* Work instructions *
Find the line with "divine](grace-divine.md) | 2 |". Transcribe it and each later line of the data exactly, up to and including the last.

* Study material *
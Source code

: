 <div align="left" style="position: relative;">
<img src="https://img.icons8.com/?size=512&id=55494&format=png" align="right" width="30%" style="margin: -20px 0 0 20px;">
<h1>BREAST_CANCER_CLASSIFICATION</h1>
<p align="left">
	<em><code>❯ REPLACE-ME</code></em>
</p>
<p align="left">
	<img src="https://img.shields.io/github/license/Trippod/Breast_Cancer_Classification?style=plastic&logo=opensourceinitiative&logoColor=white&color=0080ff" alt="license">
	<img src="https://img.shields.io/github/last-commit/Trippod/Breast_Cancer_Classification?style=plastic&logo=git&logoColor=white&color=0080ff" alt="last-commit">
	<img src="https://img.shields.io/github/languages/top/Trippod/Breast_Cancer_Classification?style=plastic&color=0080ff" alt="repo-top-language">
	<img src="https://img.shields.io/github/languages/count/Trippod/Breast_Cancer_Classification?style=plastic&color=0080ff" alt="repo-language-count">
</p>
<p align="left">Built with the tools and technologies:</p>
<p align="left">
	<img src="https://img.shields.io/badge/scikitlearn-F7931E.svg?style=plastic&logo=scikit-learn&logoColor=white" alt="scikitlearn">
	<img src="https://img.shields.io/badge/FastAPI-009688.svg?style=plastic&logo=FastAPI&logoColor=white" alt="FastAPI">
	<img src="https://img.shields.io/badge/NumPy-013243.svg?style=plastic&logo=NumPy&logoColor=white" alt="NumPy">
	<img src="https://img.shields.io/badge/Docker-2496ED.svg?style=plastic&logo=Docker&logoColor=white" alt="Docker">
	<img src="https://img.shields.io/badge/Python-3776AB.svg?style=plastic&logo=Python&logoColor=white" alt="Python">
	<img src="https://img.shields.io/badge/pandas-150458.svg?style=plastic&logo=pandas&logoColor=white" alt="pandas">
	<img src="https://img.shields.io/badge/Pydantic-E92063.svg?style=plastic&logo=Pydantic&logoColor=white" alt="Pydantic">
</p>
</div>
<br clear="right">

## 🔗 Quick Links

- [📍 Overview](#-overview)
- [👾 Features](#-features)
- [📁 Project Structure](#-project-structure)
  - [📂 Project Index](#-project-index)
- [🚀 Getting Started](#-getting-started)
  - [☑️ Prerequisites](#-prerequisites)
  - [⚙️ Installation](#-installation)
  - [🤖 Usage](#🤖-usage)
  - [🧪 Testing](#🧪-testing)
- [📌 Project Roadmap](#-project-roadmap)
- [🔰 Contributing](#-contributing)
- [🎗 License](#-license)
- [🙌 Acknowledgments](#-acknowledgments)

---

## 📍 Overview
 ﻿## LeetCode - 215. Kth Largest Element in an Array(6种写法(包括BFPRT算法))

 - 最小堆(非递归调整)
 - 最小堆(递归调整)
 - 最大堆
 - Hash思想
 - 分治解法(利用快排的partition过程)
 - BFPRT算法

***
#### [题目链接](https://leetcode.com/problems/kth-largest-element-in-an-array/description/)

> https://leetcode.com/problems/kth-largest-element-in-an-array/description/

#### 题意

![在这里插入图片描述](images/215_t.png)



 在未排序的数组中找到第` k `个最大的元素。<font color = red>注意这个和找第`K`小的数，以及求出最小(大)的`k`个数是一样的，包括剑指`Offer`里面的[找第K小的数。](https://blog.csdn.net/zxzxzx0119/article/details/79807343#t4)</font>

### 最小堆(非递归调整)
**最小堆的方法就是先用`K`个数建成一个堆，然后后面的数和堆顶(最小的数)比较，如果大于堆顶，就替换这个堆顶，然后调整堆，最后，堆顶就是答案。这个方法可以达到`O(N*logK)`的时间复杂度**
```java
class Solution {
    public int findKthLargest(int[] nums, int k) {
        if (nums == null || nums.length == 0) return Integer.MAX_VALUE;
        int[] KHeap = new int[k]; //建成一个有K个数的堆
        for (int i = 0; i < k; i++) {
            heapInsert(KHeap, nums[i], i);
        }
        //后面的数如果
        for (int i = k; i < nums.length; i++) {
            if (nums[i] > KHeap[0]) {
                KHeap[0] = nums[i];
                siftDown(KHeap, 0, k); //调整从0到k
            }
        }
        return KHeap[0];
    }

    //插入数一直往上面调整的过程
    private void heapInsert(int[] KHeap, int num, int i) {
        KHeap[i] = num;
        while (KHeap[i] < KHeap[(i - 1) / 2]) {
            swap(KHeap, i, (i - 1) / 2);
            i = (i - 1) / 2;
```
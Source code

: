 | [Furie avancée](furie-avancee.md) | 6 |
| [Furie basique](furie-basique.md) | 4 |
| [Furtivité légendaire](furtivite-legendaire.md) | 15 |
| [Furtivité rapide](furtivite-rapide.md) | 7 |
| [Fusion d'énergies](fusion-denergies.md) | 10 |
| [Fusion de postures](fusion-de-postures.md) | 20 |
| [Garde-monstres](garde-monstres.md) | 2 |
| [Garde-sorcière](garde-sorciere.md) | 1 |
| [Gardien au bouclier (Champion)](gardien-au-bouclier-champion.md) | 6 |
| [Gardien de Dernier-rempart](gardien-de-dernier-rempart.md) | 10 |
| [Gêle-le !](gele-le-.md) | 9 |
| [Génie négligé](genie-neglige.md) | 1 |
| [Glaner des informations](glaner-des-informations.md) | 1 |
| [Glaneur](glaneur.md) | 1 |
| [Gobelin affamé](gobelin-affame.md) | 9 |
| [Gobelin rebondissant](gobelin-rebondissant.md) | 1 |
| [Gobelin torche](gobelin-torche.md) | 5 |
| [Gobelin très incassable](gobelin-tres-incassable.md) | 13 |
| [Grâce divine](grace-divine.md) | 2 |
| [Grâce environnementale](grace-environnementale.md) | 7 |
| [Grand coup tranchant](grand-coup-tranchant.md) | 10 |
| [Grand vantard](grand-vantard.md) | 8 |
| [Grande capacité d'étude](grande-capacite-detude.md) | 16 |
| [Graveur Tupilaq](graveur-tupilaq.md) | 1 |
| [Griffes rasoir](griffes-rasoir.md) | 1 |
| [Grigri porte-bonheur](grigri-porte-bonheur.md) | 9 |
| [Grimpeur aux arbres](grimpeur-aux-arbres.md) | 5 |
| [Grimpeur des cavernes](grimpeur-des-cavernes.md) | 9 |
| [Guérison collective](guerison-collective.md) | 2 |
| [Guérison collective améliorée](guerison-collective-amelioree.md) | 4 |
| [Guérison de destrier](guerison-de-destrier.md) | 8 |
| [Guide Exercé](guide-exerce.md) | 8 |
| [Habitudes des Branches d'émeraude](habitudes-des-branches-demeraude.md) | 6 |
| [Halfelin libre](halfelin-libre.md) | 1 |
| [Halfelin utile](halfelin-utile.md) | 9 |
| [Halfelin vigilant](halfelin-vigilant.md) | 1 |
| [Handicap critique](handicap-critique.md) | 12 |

* Written answer *
| [Grâce divine](grace-divine.md) | 2 |
| [Grâce environnementale](grace-environnementale.md) | 7 |
| [Grand coup tranchant](grand-coup-tranchant.md) | 10 |
| [Grand vantard](grand-vantard.md) | 8 |
| [Grande capacité d'étude](grande-capacite-detude.md) | 16 |
| [Graveur Tupilaq](graveur-tupilaq.md) | 1 |
| [Griffes rasoir](griffes-rasoir.md) | 1 |
| [Grigri porte-bonheur](grigri-porte-bonheur.md) | 9 |
| [Grimpeur aux arbres](grimpeur-aux-arbres.md) | 5 |
| [Grimpeur des cavernes](grimpeur-des-cavernes.md) | 9 |
| [Guérison collective](guerison-collective.md) | 2 |
| [Guérison collective améliorée](guerison-collective-amelioree.md) | 4 |
| [Guérison de destrier](guerison-de-destrier.md) | 8 |
| [Guide Exercé](guide-exerce.md) | 8 |
| [Habitudes des Branches d'émeraude](habitudes-des-branches-demeraude.md) | 6 |
| [Halfelin libre](halfelin-libre.md) | 1 |
| [Halfelin utile](halfelin-utile.md) | 9 |
| [Halfelin vigilant](halfelin-vigilant.md) | 1 |
| [Handicap critique](handicap-critique.md) | 12 |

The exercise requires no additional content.